Subscribe to Richard's Newsletter

July 2008

Alzheimer’s From the Inside Out
 July, 2008 - Issue #5

Hello!
 
  I am (still) Richard Taylor, and I will always be Richard Taylor. Six or so years ago I was diagnosed with Dementia, probably of the Alzheimer’s type, and certainly with Alzheimer’s syndrome. I think and write about the issues that have intruded into my life as a result of this diagnosis and I published them to friends, family, and you.
 
 Thanks for taking the time to open and read at least this far. This is what I have been thinking and feeling since last month when I wrote you about this time of the month.
 
Richard
 
 ”The single biggest problem with communication is the illusion that it has taken place.”  –G. B. Shaw

 The truth as seen through four eyes, two hearts,and two quite different brain processing and recall systems!

 Hello!
 
  I want folks to show me their world, tell me the truths of their world as they see them, and then let me decide how much of your truth and how much of my truth I want/can embrace.  Help me understand the differences, but don’t make them out as being reasons why you are right and I am wrong; your view is best and mine is worst, or wrong, or not good for me.
 
  I sometimes know sometimes we won’t agree.

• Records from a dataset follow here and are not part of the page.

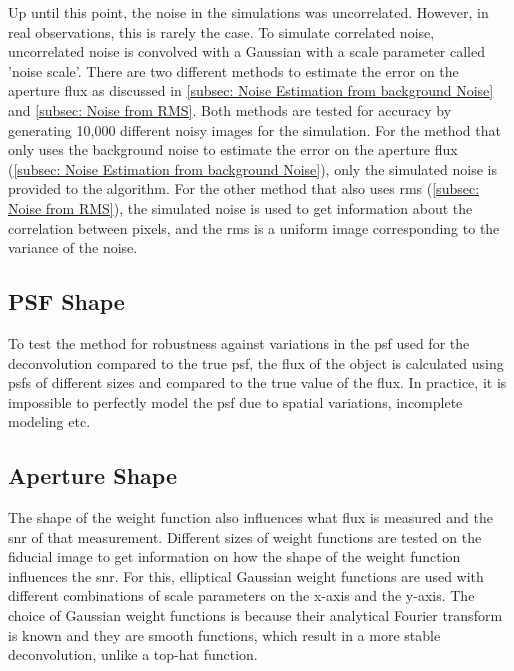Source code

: Up until this point, the noise in the simulations was uncorrelated. However, in real observations, this is rarely the case. To simulate correlated noise, uncorrelated noise is convolved with a Gaussian with a scale parameter called 'noise scale'. There are two different methods to estimate the error on the aperture flux as discussed in \autoref{subsec: Noise Estimation from background Noise} and \autoref{subsec: Noise from RMS}. Both methods are tested for accuracy by generating 10,000 different noisy images for the simulation. For the method that only uses the background noise to estimate the error on the aperture flux (\autoref{subsec: Noise Estimation from background Noise}), only the simulated noise is provided to the algorithm. For the other method that also uses \gls{rms} (\autoref{subsec: Noise from RMS}), the simulated noise is used to get information about the correlation between pixels, and the \gls{rms} is a uniform image corresponding to the variance of the noise.


\subsection{PSF Shape}

To test the method for robustness against variations in the \gls{psf} used for the deconvolution compared to the true \gls{psf}, the flux of the object is calculated using \glspl{psf} of different sizes and compared to the true value of the flux. In practice, it is impossible to perfectly model the \gls{psf} due to spatial variations, incomplete modeling etc. 


\subsection{Aperture Shape}

The shape of the weight function also influences what flux is measured and the \gls{snr} of that measurement. Different sizes of weight functions are tested on the fiducial image to get information on how the shape of the weight function influences the \gls{snr}. For this, elliptical Gaussian weight functions are used with different combinations of scale parameters on the x-axis and the y-axis. The choice of Gaussian weight functions is because their analytical Fourier transform is known and they are smooth functions, which result in a more stable deconvolution, unlike a top-hat function.



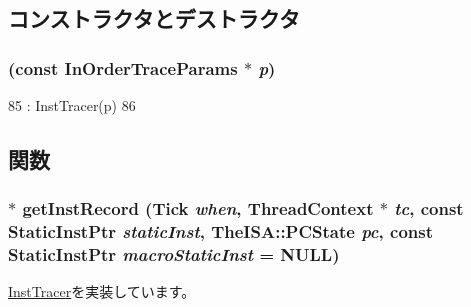 \subsection{コンストラクタとデストラクタ}
\hypertarget{classTrace_1_1InOrderTrace_ac03cbb45d572f3af9fe57cf76d843692}{
\subsubsection[{InOrderTrace}]{ (const InOrderTraceParams $\ast$ {\em p})}}
\label{classTrace_1_1InOrderTrace_ac03cbb45d572f3af9fe57cf76d843692}



\begin{DoxyCode}
85                                               : InstTracer(p)
86     {}
\end{DoxyCode}


\subsection{関数}
\hypertarget{classTrace_1_1InOrderTrace_ae6b2b97097c71fb61fee749eace9166e}{
\subsubsection[{getInstRecord}]{ $\ast$ getInstRecord ({\bf Tick} {\em when}, \/  {\bf ThreadContext} $\ast$ {\em tc}, \/  const {\bf StaticInstPtr} {\em staticInst}, \/  TheISA::PCState {\em pc}, \/  const {\bf StaticInstPtr} {\em macroStaticInst} = {\ttfamily NULL})}}
\label{classTrace_1_1InOrderTrace_ae6b2b97097c71fb61fee749eace9166e}


\hyperlink{classTrace_1_1InstTracer_a4891aa2e596bcb475928d8fe1766a9df}{InstTracer}を実装しています。


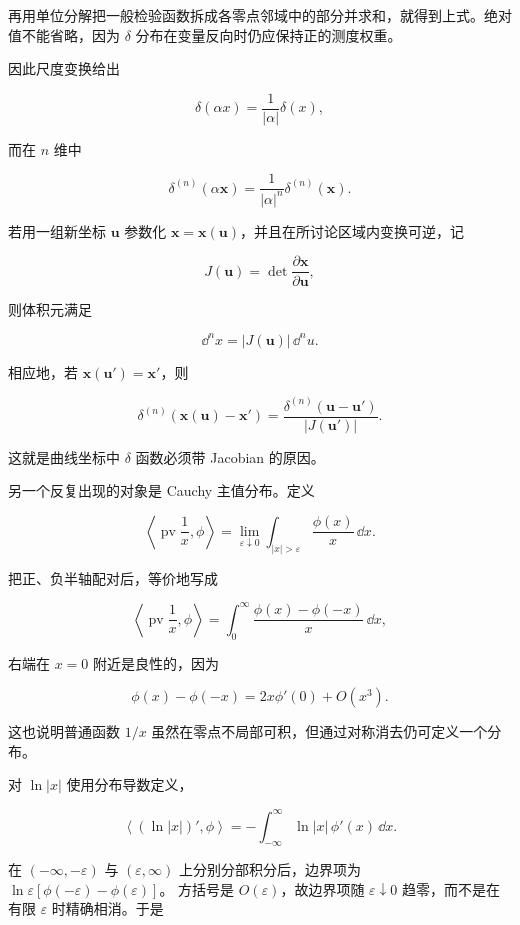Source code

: 再用单位分解把一般检验函数拆成各零点邻域中的部分并求和，就得到上式。绝对值不能省略，因为 $\delta$ 分布在变量反向时仍应保持正的测度权重。

因此尺度变换给出

\[
\delta(\alpha x)=\frac1{|\alpha|}\delta(x),
\]

而在 $n$ 维中

\[
\boxed{
\delta^{(n)}(\alpha\mathbf x)
=\frac1{|\alpha|^n}\delta^{(n)}(\mathbf x)
}.
\]

若用一组新坐标 $\mathbf u$ 参数化 $\mathbf x=\mathbf x(\mathbf u)$，并且在所讨论区域内变换可逆，记

\[
J(\mathbf u)=\det\frac{\partial\mathbf x}{\partial\mathbf u},
\]

则体积元满足

\[
\dd^n x=|J(\mathbf u)|\,\dd^n u.
\]

相应地，若 $\mathbf x(\mathbf u')=\mathbf x'$，则

\[
\boxed{
\delta^{(n)}(\mathbf x(\mathbf u)-\mathbf x')
=\frac{\delta^{(n)}(\mathbf u-\mathbf u')}{|J(\mathbf u')|}
}.
\]

这就是曲线坐标中 $\delta$ 函数必须带 Jacobian 的原因。

另一个反复出现的对象是 Cauchy 主值分布。定义

\begin{equation*}\boxed{
\left\langle\operatorname{pv}\frac1x,\phi\right\rangle
=\lim_{\varepsilon\downarrow0}
\int_{|x|>\varepsilon}\frac{\phi(x)}x\,\dd x
}.\end{equation*}

把正、负半轴配对后，等价地写成

\[
\left\langle\operatorname{pv}\frac1x,\phi\right\rangle
=\int_0^\infty\frac{\phi(x)-\phi(-x)}x\,\dd x,
\]

右端在 $x=0$ 附近是良性的，因为

\[
\phi(x)-\phi(-x)=2x\phi'(0)+O(x^3).
\]

这也说明普通函数 $1/x$ 虽然在零点不局部可积，但通过对称消去仍可定义一个分布。

对 $\ln|x|$ 使用分布导数定义，

\[
\left\langle(\ln|x|)',\phi\right\rangle
=-\int_{-\infty}^{\infty}\ln|x|\,\phi'(x)\,\dd x.
\]

在 $(-\infty,-\varepsilon)$ 与 $(\varepsilon,\infty)$ 上分别分部积分后，边界项为
$\ln\varepsilon[\phi(-\varepsilon)-\phi(\varepsilon)]$。
方括号是 $O(\varepsilon)$，故边界项随 $\varepsilon\downarrow0$ 趋零，而不是在有限 $\varepsilon$ 时精确相消。于是

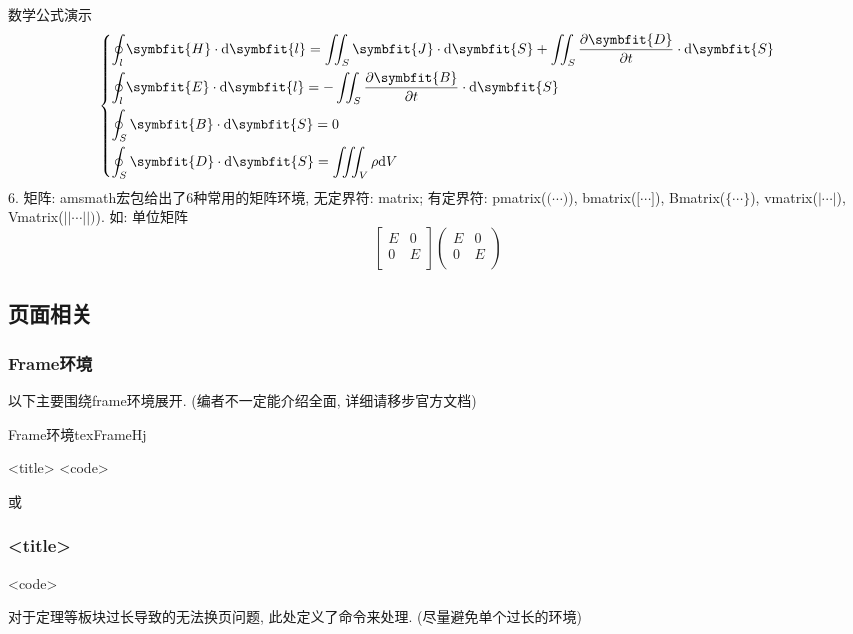 \documentclass[hyperref,UTF8,11pt,CJK]{beamer}
\begin{document}
\begin{frame}{数学公式演示}
\begin{equation}
\begin{dcases}
			\oint_l \symbfit{H} \cdot \mathrm{d}\symbfit{l} = \iint_S \symbfit{J} \cdot \mathrm{d}\symbfit{S} + \iint_S \dfrac{\partial\symbfit{D}}{\partial t} \cdot \mathrm{d}\symbfit{S} \\
			\oint_l \symbfit{E} \cdot \mathrm{d}\symbfit{l} = - \iint_S \dfrac{\partial\symbfit{B}}{\partial t} \cdot \mathrm{d}\symbfit{S} \\
			\oint_S \symbfit{B} \cdot \mathrm{d}\symbfit{S} = 0 \\
			\oint_S \symbfit{D} \cdot \mathrm{d}\symbfit{S} = \iiint_V \rho \mathrm{d}V
			\end{dcases}
		\end{equation}
	{\color{JXred}6. 矩阵:} amsmath宏包给出了6种常用的矩阵环境, 无定界符: {\color{JXred}matrix}; 有定界符: {\color{JXred}pmatrix}($\big(\cdots\big)$), {\color{JXred}bmatrix}($\big[\cdots\big]$), {\color{JXred}Bmatrix}($\bigl\{\cdots\bigr\}$), {\color{JXred}vmatrix}($|\cdots|$), {\color{JXred}Vmatrix}($||\cdots||)$).
	如: 单位矩阵
		\[
		\begin{bmatrix}
		E & 0 \\
		0 & E \\
		\end{bmatrix}
		\begin{pmatrix}
			E & 0 \\
			0 & E \\
		\end{pmatrix}
		\]
\end{frame}

\subsection{页面相关}
\cprotEnv\begin{frame}
	\frametitle{Frame环境}
	以下主要围绕frame环境展开. (编者不一定能介绍全面, 详细请移步官方文档)
	\begin{scushow}[comment={%
			\scriptsize%
			{\color{JXred}<keys>}\quad frame环境选项\\
			~~常用选项: {\color{BSblue}fragile}: 保护脆弱命令(如代码, 抄录环境需此项)\\
			~~{\color{BSblue}allowframebreaks(=?)}: 允许内容过多时自动切帧(括号中省略即自动判断). 注: 使用\texttt{pagebreak}或\texttt{framebreak}命令可实现手动位置切帧换页, 但会在一些时候失效(不知道为什么, 得看源码)\\
			~~{\color{BSblue}t}: 在页面顶部(默认居中)\\
			{\color{JXred}<title>}\quad 标题\\
		},%
		listing side comment]{Frame环境}{tex}{}{FrameHj}
			\begin{frame}[<keys>]{<title>}
				<code>
			\end{frame}
			或
			\begin{frame}[<keys>]
				\frametitle{<title>}
				<code>
			\end{frame}
	\end{scushow}
	对于定理等板块过长导致的无法换页问题, 此处定义了命令来处理. (尽量避免单个过长的环境)
\end{frame}
\end{document}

But always being open and honest with each other and how we see and feel about our own worlds which quite unfortunately for both of us are becoming less and less the same, might make it a little easier for us to support, love and enable each other.

    —————————————-
 
  I try not to offer specific advice about this or that; I just want people to be more open to us and our situation; to empathize with us and adjust their expectations and requests and demands accordingly. The ability to adjust to the symptoms of the disease is slowly lost by the person who has the disease. The ability to adjust to the impact those symptoms have on themselves is always available to the caregivers.

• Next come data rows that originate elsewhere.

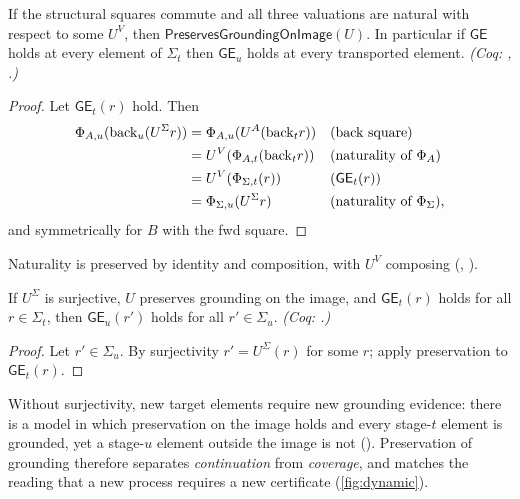 \begin{thm}\label{thm:preserve}
If the structural squares commute and all three valuations are natural with respect to some $U^V$, then $\mathsf{PreservesGroundingOnImage}(U)$. In particular if $\mathsf{GE}$ holds at every element of $\Sigma_t$ then $\mathsf{GE}_u$ holds at every transported element. \emph{(Coq: , .)}
\end{thm}
\begin{proof}
Let $\mathsf{GE}_t(r)$ hold. Then
\begin{align*}
\Phi_{A,u}(\back_u(U^\Sigma r)) &= \Phi_{A,u}(U^A(\back_t r)) && \text{(back square)}\\
&= U^V(\Phi_{A,t}(\back_t r)) && \text{(naturality of $\Phi_A$)}\\
&= U^V(\Phi_{\Sigma,t}(r)) && \text{($\mathsf{GE}_t(r)$)}\\
&= \Phi_{\Sigma,u}(U^\Sigma r) && \text{(naturality of $\Phi_\Sigma$)},
\end{align*}
and symmetrically for $B$ with the fwd square.
\end{proof}
Naturality is preserved by identity and composition, with $U^V$ composing (, ).

\begin{thm}\label{thm:coverage}
If $U^\Sigma$ is surjective, $U$ preserves grounding on the image, and $\mathsf{GE}_t(r)$ holds for all $r \in \Sigma_t$, then $\mathsf{GE}_u(r')$ holds for all $r' \in \Sigma_u$. \emph{(Coq: .)}
\end{thm}
\begin{proof}
Let $r' \in \Sigma_u$. By surjectivity $r' = U^\Sigma(r)$ for some $r$; apply preservation to $\mathsf{GE}_t(r)$.
\end{proof}
Without surjectivity, new target elements require new grounding evidence: there is a model in which preservation on the image holds and every stage-$t$ element is grounded, yet a stage-$u$ element outside the image is not (). Preservation of grounding therefore separates \emph{continuation} from \emph{coverage}, and matches the reading that a new process requires a new certificate (\cref{fig:dynamic}).

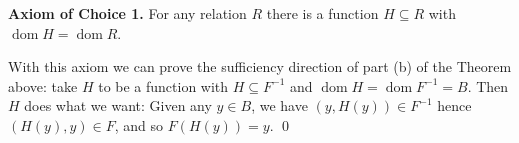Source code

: \documentclass[12pt]{article}
\theoremstyle{plain}
\theoremstyle{definition}
\theoremstyle{remark}
\theoremstyle{remark}
\numberwithin{theorem}{section}
\numberwithin{equation}{section}
\newcommand{\<}{\ensuremath{\langle}}
\renewcommand{\>}{\ensuremath{\rangle}}
\newcommand{\dom}{\ensuremath{\operatorname{dom}}}   %
\begin{document}
\noindent 
{\bf Axiom of Choice 1.} For any relation $R$ there is a function
$H \subseteq R$ with $\dom H = \dom R$.

With this axiom we can prove the sufficiency direction of part (b) of the Theorem above:
take $H$ to be a function with $H \subseteq F^{-1}$ and $\dom H = \dom F^{-1} = B$. Then
$H$ does what we want: Given any $y \in B$, we have $(y,H(y)) \in F^{-1}$ hence
$(H(y), y) \in F$, and so $F(H(y)) = y$.
\qed



\printindex
\end{document}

  “It” is not easy. It’s not what any of us wanted or want. It just is! Some ways are better than others in adjust to “it”
 
Richard

 
I wish I were a nude mouse!
 
Hello!

  If only I were a nude mouse I wouldn’t expect anyone to listen to what I had to say about my various symptoms. If only I were a nude mouse I wouldn’t have to engage the symptoms of dementia, except when it came time for me to remember not to get shocked, or which lever to push to eat!
 
  However,  I’m not a nude mouse! I’m a whole person!

  With the recent demise of the second in what was hyped to be a pipeline full of new approaches to delay the as yet to be chronicled progress of dementia I’m even more pumped-up about the disproportional attention being paid by the Alzheimer’s Study group to psycho social research (Newt Gingrich and Sandra Day O’Connor, et. al). There seems little interest in including a BIG chunk of ear marked money for psycho social research in the new “National Strategy.”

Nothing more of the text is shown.